IHSG Dibuka Menguat Tipis

RIFAN FINANCINDO

RIFAN FINANCINDO

RIFAN FINANCINDO – Indeks Harga Saham Gabungan (IHSG) pada awal perdagangan hari ini kembali di jalur positif meski penguatannya hanya tipis. Bursa saham Tanah Air dibuka hanya naik 0,81 poin atau 0,02% ke level 5.382,16 pada saat bursa Australia melemah cukup dalam.

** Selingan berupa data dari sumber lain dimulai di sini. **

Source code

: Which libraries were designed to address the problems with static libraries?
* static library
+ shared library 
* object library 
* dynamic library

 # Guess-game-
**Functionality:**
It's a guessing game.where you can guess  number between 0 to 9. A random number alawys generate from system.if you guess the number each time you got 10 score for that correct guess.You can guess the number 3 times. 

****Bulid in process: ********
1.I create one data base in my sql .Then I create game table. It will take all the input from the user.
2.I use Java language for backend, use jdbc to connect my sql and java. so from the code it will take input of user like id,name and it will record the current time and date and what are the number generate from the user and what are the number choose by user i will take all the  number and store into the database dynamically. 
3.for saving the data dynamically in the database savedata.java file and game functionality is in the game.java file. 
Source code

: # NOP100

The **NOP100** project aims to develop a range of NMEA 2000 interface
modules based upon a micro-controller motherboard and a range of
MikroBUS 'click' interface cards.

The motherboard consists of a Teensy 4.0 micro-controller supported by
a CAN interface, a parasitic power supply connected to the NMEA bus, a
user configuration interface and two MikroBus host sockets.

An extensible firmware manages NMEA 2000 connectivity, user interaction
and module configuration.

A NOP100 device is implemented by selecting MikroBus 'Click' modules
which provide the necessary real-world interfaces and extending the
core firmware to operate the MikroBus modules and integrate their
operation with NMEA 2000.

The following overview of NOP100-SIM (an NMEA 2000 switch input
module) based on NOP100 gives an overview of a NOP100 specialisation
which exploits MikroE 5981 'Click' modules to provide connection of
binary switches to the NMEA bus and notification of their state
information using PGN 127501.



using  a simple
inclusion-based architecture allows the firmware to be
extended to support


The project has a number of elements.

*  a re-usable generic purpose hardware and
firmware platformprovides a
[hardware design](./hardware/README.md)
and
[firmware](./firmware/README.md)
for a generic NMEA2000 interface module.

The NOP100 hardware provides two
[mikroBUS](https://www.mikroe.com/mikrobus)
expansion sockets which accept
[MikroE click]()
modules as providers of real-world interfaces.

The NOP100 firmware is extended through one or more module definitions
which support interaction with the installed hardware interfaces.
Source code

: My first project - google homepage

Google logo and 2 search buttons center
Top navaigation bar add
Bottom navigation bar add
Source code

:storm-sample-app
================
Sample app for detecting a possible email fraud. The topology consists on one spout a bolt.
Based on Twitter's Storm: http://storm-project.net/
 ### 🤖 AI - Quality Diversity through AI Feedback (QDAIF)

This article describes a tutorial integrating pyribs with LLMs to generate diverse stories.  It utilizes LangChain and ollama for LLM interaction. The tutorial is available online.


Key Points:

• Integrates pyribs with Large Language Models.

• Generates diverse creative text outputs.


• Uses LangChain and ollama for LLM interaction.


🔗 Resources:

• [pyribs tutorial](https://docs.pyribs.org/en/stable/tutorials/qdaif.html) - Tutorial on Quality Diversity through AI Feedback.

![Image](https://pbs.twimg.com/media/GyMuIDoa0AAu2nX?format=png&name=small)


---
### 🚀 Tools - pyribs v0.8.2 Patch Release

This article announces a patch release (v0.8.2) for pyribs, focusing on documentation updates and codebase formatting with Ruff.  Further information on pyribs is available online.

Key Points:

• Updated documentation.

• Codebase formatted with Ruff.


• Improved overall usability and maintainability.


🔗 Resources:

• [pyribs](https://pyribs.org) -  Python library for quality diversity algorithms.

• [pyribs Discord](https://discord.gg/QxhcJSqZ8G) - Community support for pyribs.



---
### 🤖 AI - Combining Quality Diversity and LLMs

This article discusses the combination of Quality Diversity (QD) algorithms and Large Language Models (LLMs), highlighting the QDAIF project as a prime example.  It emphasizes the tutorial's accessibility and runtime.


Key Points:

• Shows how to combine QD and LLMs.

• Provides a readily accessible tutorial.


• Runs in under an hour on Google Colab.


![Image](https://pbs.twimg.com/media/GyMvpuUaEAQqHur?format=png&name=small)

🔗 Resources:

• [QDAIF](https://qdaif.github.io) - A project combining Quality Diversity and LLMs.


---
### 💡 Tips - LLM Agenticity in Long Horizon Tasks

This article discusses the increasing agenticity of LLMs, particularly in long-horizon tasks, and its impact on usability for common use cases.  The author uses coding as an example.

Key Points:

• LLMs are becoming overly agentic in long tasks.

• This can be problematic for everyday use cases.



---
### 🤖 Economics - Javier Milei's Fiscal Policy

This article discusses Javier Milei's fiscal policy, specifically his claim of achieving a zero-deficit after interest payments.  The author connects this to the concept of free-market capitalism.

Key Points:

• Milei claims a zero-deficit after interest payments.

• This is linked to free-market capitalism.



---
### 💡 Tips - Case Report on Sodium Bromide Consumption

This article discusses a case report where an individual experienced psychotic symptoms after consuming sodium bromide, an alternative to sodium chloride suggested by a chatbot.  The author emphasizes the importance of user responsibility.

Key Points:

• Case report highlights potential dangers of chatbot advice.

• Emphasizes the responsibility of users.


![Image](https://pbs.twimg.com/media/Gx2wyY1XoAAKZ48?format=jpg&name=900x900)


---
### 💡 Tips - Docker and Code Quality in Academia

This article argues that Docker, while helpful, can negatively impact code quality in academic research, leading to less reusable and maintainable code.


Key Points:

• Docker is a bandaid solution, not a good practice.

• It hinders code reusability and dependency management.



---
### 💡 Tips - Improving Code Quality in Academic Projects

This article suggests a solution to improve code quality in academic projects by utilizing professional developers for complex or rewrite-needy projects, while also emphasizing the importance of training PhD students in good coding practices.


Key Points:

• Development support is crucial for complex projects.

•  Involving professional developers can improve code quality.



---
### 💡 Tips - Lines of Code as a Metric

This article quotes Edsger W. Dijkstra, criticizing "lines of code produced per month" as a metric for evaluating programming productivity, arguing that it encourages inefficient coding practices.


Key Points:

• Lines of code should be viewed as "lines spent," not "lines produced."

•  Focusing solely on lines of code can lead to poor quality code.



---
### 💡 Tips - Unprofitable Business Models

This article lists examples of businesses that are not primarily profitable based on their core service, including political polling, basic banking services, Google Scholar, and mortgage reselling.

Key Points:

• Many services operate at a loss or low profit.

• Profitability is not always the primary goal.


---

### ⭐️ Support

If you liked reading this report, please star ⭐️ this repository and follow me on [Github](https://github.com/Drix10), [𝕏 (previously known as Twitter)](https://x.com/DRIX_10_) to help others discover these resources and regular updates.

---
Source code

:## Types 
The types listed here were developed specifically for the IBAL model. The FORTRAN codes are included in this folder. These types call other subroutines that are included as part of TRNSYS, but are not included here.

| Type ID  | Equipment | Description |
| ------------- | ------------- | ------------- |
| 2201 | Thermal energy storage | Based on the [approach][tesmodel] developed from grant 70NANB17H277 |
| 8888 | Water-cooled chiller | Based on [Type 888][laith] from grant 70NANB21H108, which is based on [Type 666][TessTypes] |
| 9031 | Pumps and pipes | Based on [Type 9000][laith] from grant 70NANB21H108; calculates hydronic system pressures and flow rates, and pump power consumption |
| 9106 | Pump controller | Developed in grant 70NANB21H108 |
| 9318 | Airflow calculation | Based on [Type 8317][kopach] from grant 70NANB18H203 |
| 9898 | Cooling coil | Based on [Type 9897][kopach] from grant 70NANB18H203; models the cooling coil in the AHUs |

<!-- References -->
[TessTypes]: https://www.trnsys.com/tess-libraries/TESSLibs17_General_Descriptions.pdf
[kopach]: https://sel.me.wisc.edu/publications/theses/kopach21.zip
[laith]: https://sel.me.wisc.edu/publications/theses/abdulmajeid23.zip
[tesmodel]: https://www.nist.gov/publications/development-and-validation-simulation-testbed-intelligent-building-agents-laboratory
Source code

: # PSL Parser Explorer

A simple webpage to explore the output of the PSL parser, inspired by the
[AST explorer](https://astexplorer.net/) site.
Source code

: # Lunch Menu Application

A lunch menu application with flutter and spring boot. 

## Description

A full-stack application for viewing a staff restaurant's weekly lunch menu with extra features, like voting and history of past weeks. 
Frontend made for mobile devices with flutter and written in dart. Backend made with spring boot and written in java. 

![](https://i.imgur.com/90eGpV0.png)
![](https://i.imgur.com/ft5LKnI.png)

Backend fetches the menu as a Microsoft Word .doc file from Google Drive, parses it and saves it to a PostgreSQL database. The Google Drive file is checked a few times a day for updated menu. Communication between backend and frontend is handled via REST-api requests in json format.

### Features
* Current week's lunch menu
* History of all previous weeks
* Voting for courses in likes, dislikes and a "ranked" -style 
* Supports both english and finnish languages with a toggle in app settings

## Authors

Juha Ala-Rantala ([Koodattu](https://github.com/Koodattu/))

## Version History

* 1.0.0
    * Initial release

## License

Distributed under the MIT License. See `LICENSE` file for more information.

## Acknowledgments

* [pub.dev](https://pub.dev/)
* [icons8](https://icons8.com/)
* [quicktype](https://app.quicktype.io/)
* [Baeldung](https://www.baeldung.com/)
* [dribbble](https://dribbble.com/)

Sementara pada perdagangan hari rabu, pasar saham Tanah Air ditutup menguat 9,26 poin atau 0,17% ke level 5.381,35. Kenaikan tersebut terjadi di tengah bursa saham Asia ditutup mixed.

Dilansir CNBC, Kamis (8/9/2016), Bursa saham Asia diawali mixed (variatif) hari ini, karena investor mempertimbangkan apa artinya Fed Beige Book untuk ekspektasi suku bunga Amerika Serikat (AS).

Bursa efek di Australia, ASX 200 dibuka turun cukup tajam hingga 1,02% dengan sektor energi melemah 1,52%, sektor material kehilangan 1,77%, dan sektor keuangan juga tercatat mengalami kerugian atau melemah 0,79%.

Di sisi lain, Indeks Nikkei N225 di Jepang juga sedang turun 0,18%. Namun di Korea Selatan, Indeks Kospi berhasil dibuka naik sebesar 0,41%.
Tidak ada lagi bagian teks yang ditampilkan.